6. Watch the auto-insurance commercials of every leading insurance company: What's up with all the auto insurance ads? If a Martian came to Earth and watched television, especially sports, for 24 hours, he would think that saving 15 percent or more on car insurance is more important than going to school, getting married, having a job or any other endeavor on Earth. If auto insurers really wanted us to save on car insurance, they'd stop spending so much money on advertising and passing the cost on to consumers. Every auto insurance ad I see leaves me awash in frustration and annoyance, but compared to working my abs, it's like swimming in the Mediterranean off the Greek Isles in July.

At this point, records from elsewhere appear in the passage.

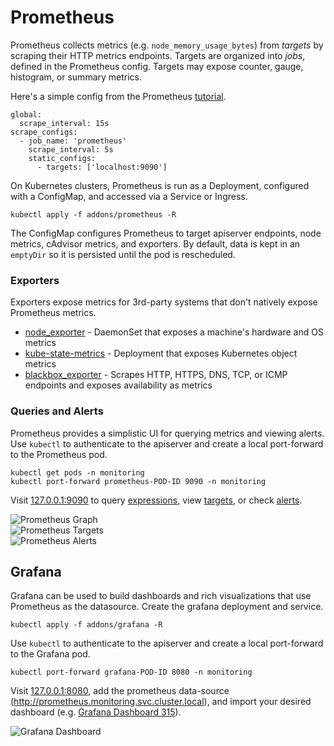 # Prometheus

Prometheus collects metrics (e.g. `node_memory_usage_bytes`) from *targets* by scraping their HTTP metrics endpoints. Targets are organized into *jobs*, defined in the Prometheus config. Targets may expose counter, gauge, histogram, or summary metrics.

Here's a simple config from the Prometheus [tutorial](https://prometheus.io/docs/introduction/getting_started/).

```
global:
  scrape_interval: 15s
scrape_configs:
  - job_name: 'prometheus'
    scrape_interval: 5s
    static_configs:
      - targets: ['localhost:9090']
```

On Kubernetes clusters, Prometheus is run as a Deployment, configured with a ConfigMap, and accessed via a Service or Ingress.

```
kubectl apply -f addons/prometheus -R
```

The ConfigMap configures Prometheus to target apiserver endpoints, node metrics, cAdvisor metrics, and exporters. By default, data is kept in an `emptyDir` so it is persisted until the pod is rescheduled.

### Exporters

Exporters expose metrics for 3rd-party systems that don't natively expose Prometheus metrics.

* [node_exporter](https://github.com/prometheus/node_exporter) - DaemonSet that exposes a machine's hardware and OS metrics
* [kube-state-metrics](https://github.com/kubernetes/kube-state-metrics) - Deployment that exposes Kubernetes object metrics
* [blackbox_exporter](https://github.com/prometheus/blackbox_exporter) - Scrapes HTTP, HTTPS, DNS, TCP, or ICMP endpoints and exposes availability as metrics

### Queries and Alerts

Prometheus provides a simplistic UI for querying metrics and viewing alerts. Use `kubectl` to authenticate to the apiserver and create a local port-forward to the Prometheus pod.

```
kubectl get pods -n monitoring
kubectl port-forward prometheus-POD-ID 9090 -n monitoring
```

Visit [127.0.0.1:9090](http://127.0.0.1:9090) to query [expressions](http://127.0.0.1:9090/graph), view [targets](http://127.0.0.1:9090/targets), or check [alerts](http://127.0.0.1:9090/alerts).

![Prometheus Graph](/img/prometheus-graph.png)
<br/>
![Prometheus Targets](/img/prometheus-targets.png)
<br/>
![Prometheus Alerts](/img/prometheus-alerts.png)

## Grafana

Grafana can be used to build dashboards and rich visualizations that use Prometheus as the datasource. Create the grafana deployment and service.

```
kubectl apply -f addons/grafana -R
```

Use `kubectl` to authenticate to the apiserver and create a local port-forward to the Grafana pod.

```
kubectl port-forward grafana-POD-ID 8080 -n monitoring
```

Visit [127.0.0.1:8080](http://127.0.0.1:8080), add the prometheus data-source (http://prometheus.monitoring.svc.cluster.local), and import your desired dashboard (e.g. [Grafana Dashboard 315](https://grafana.com/dashboards/315)).

![Grafana Dashboard](/img/grafana-dashboard.png)

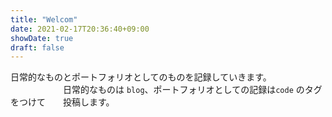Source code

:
 ```yaml
---
title: "Welcom"
date: 2021-02-17T20:36:40+09:00
showDate: true
draft: false
---
```


日常的なものとポートフォリオとしてのものを記録していきます。
　　　　　　日常的なものは `blog`、ポートフォリオとしての記録は`code`
のタグをつけて　　投稿します。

7. Actually try to figure out which auto insurance to buy: With so many competing claims and loaded corporate mathematical frameworks, trying to calculate which policy actually would save me 15 percent or more on car insurance would render this (almost) English major a quivering mass. But it would absolutely rock compared to working my abs. (For the record, I buy an all-in-one insurance policy through an agent I trust and call it a day.)
Now that I've probed the depths of my aversion, how can I possibly bring myself to work my abs, and gear up for other forms of fitness when I really, really don't feel like it?

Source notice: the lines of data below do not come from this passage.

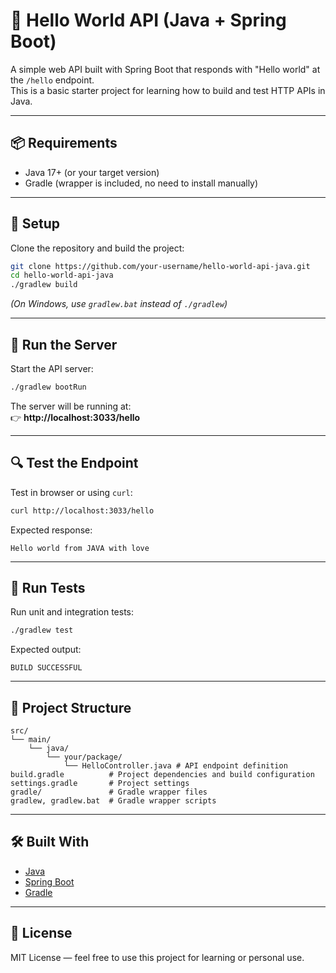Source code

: 
# 🚀 Hello World API (Java + Spring Boot)

A simple web API built with Spring Boot that responds with "Hello world" at the `/hello` endpoint.  
This is a basic starter project for learning how to build and test HTTP APIs in Java.

---

## 📦 Requirements

- Java 17+ (or your target version)
- Gradle (wrapper is included, no need to install manually)

---

## 🔧 Setup

Clone the repository and build the project:

```bash
git clone https://github.com/your-username/hello-world-api-java.git
cd hello-world-api-java
./gradlew build
```

*(On Windows, use `gradlew.bat` instead of `./gradlew`)*

---

## 🚀 Run the Server

Start the API server:

```bash
./gradlew bootRun
```

The server will be running at:  
👉 **http://localhost:3033/hello**

---

## 🔍 Test the Endpoint

Test in browser or using `curl`:

```bash
curl http://localhost:3033/hello
```

Expected response:

```
Hello world from JAVA with love
```

---

## 🧪 Run Tests

Run unit and integration tests:

```bash
./gradlew test
```

Expected output:

```
BUILD SUCCESSFUL
```

---

## 📁 Project Structure

```
src/
└── main/
    └── java/
        └── your/package/
            └── HelloController.java # API endpoint definition
build.gradle          # Project dependencies and build configuration
settings.gradle       # Project settings
gradle/               # Gradle wrapper files
gradlew, gradlew.bat  # Gradle wrapper scripts
```

---

## 🛠 Built With

- [Java](https://www.oracle.com/java/)
- [Spring Boot](https://spring.io/projects/spring-boot)
- [Gradle](https://gradle.org/)

---

## 📜 License

MIT License — feel free to use this project for learning or personal use.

1. I remember that, more often than not, motivation doesn't create action; action creates motivation. The aversion to starting to do something is usually stronger than actually doing it. How many times have you told yourself, "Hey, this isn't so bad after all"?
2. This English major draws on what she loves: the infinite power of words.My go to source for one- or two-liners that will get me off my booty can be found at Healthy Inspiration from SparkPeople. Today's nugget is from Lance Armstrong: "Pain is temporary. Quitting lasts forever."

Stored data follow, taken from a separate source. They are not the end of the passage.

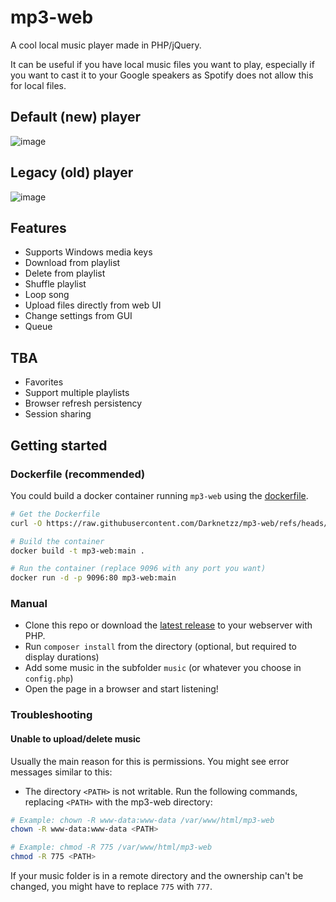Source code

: # mp3-web
A cool local music player made in PHP/jQuery.

It can be useful if you have local music files you want to play, 
especially if you want to cast it to your Google speakers as Spotify does not allow this for local files.

## Default (new) player
![image](https://github.com/user-attachments/assets/c09b9566-930b-4e0e-9d4e-759124f956b6)

## Legacy (old) player
![image](https://github.com/user-attachments/assets/7a3589a4-34e5-4028-b525-9978008a71ba)


## Features
* Supports Windows media keys
* Download from playlist
* Delete from playlist
* Shuffle playlist
* Loop song
* Upload files directly from web UI
* Change settings from GUI
* Queue

## TBA
* Favorites
* Support multiple playlists
* Browser refresh persistency
* Session sharing

## Getting started

### Dockerfile (recommended)
You could build a docker container running `mp3-web` using the [dockerfile](https://raw.githubusercontent.com/Darknetzz/mp3-web/refs/heads/main/Dockerfile).
```bash
# Get the Dockerfile
curl -O https://raw.githubusercontent.com/Darknetzz/mp3-web/refs/heads/main/Dockerfile

# Build the container
docker build -t mp3-web:main .

# Run the container (replace 9096 with any port you want)
docker run -d -p 9096:80 mp3-web:main
```

### Manual
* Clone this repo or download the [latest release](https://github.com/Darknetzz/mp3-web/releases/latest) to your webserver with PHP.
* Run `composer install` from the directory (optional, but required to display durations)
* Add some music in the subfolder `music` (or whatever you choose in `config.php`)
* Open the page in a browser and start listening!

### Troubleshooting

#### Unable to upload/delete music
Usually the main reason for this is permissions. You might see error messages similar to this:
* The directory `<PATH>` is not writable.
Run the following commands, replacing `<PATH>` with the mp3-web directory:
```bash
# Example: chown -R www-data:www-data /var/www/html/mp3-web
chown -R www-data:www-data <PATH>

# Example: chmod -R 775 /var/www/html/mp3-web
chmod -R 775 <PATH>
```

If your music folder is in a remote directory and the ownership can't be changed, you might have to replace `775` with `777`.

3.Find an Incentive that Encourages You to "Pay the Price": I've always been someone that needs constant motivation. What happens when my motivation and drive fizzles? The answer for me is, "Nothing." Thank goodness that many people have an easier time losing weight than I did. "Unless you have a specific medical condition that hinders weight loss, at the end of the day, your ability to lose weight comes down to whether you're willing to pay the price; whether you've reached the point of being sick and tired of being sick and tired of making the same old choices and excuses…. A successful weight-loss journey requires consistently paying the price by ditching previous habits and making healthy choices again and again in daily life... When we commit ourselves to paying the price, we're doing more than just improving our health and reaching for other goals… We're saying "Yes" to enthusiasm, performance, purpose, striving, integrity, character and life…"
Sooooo. . .my new personal fitness goal for the month of August will be a "CRUNCH FEST". I understand, aside from the Plank-a-thon that I just completed, crunches and sit-ups are the key to getting this stomach in perfect beach shape is a million crunches. Tighten and tone. And repeat. A million crunches seems to be a bit overzealous, so I will round it to 50 sit-up/crunches per day for 31 days. That's a total of 1550 crunches in August. Let the "CRUNCH FEST" begin!
Now if you'll excuse me, I'm going to go work my abs. Ulysses will just have to wait for another time.
What is your greatest source of overall motivation? What exercise or form of fitness do you dread most? What unpleasant things would you rather do? How do you get yourself to do it?